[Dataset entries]

>>>>>

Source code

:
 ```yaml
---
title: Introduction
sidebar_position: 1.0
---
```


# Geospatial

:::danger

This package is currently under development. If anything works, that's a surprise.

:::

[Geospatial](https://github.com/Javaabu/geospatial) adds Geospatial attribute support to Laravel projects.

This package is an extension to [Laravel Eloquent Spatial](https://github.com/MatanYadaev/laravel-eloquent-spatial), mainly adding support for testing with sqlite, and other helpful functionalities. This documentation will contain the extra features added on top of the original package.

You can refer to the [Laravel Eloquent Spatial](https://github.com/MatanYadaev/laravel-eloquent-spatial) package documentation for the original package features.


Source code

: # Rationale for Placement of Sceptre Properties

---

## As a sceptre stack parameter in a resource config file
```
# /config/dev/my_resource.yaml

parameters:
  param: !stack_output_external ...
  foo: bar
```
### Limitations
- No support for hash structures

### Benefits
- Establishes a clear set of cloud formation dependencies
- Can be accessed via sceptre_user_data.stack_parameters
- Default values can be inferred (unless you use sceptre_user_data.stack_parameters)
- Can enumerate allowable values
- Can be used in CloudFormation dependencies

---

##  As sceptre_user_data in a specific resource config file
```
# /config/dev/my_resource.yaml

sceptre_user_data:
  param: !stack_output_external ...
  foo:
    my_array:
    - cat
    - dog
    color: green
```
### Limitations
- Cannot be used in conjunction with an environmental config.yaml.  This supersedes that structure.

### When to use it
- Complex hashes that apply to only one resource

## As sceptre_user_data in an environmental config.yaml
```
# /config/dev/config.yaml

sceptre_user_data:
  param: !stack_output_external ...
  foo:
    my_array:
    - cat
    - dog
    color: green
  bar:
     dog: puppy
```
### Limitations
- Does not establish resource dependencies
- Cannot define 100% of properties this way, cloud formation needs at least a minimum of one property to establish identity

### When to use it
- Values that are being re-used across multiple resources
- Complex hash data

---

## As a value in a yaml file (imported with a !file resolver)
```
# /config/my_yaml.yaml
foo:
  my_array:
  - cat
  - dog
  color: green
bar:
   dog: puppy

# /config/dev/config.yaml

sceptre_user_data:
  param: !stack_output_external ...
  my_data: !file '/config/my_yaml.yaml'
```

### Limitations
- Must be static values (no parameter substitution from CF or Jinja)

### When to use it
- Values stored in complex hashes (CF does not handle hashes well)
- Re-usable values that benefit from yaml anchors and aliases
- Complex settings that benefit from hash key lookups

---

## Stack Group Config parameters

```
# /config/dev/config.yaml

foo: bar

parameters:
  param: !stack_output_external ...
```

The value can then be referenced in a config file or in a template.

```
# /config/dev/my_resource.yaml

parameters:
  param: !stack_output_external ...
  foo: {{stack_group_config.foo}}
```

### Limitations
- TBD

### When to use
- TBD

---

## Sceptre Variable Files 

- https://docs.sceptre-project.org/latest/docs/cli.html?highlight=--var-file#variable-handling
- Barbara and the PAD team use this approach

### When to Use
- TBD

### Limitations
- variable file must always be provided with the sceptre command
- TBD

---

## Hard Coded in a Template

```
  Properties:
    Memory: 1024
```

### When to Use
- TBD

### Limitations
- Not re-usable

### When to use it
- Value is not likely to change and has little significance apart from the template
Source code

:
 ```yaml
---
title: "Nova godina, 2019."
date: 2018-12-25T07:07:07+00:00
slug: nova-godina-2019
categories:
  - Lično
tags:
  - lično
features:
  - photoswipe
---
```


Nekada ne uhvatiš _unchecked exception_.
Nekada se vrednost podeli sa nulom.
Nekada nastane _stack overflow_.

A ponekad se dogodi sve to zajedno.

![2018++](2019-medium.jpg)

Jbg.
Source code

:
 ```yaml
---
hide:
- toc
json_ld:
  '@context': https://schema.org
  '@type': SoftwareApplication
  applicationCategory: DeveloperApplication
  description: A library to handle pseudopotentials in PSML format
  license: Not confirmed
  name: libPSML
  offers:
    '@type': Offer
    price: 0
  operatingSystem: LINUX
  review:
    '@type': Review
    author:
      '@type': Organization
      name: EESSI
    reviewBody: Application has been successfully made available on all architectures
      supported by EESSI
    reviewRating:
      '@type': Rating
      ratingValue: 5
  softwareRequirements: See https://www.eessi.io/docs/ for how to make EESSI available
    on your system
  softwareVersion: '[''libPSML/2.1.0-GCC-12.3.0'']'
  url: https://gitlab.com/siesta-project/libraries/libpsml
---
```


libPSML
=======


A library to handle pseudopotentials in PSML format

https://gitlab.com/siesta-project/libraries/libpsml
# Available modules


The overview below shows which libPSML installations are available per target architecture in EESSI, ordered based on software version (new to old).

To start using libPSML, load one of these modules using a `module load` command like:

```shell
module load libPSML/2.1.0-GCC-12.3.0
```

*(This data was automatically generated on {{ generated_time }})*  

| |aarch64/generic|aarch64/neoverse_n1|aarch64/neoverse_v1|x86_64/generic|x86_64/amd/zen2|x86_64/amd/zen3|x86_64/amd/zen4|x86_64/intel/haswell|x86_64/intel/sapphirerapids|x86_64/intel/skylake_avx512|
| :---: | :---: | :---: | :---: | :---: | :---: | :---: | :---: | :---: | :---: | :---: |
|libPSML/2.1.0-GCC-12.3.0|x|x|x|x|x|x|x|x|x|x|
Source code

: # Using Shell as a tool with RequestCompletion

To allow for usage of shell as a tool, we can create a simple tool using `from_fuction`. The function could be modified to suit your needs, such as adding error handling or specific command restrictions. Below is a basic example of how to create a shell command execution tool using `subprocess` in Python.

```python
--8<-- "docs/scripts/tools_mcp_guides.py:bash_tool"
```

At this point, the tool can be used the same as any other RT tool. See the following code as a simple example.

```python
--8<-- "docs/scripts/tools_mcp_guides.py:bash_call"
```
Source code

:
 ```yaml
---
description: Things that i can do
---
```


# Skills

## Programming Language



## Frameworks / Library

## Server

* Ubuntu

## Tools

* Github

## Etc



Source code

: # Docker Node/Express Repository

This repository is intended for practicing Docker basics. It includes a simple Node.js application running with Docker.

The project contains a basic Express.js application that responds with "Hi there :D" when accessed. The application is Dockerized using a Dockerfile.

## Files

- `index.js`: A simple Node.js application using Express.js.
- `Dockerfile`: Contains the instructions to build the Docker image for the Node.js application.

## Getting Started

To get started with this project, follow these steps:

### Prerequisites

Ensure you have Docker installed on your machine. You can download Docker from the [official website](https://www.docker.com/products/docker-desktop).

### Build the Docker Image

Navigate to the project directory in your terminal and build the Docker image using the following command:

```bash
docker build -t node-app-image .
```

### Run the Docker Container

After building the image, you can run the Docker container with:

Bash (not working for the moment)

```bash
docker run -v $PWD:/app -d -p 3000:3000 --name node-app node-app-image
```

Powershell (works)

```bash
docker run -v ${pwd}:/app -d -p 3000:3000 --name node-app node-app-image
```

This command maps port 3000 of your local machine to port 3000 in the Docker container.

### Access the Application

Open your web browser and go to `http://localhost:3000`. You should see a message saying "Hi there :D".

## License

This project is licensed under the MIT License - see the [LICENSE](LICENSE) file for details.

<<<<<

- [Aim of the exercise]
Among the records above, a stretch begins at the line containing "At this point, the" and ends at the line containing "Docker Node/Express Repository". Restate that stretch word for word, and nothing else.

- [Reply to the exercise]
At this point, the tool can be used the same as any other RT tool. See the following code as a simple example.

```python
--8<-- "docs/scripts/tools_mcp_guides.py:bash_call"
```
Source code

:
 ```yaml
---
description: Things that i can do
---
```


# Skills

## Programming Language



## Frameworks / Library

## Server

* Ubuntu

## Tools

* Github

## Etc



Source code

: # Docker Node/Express Repository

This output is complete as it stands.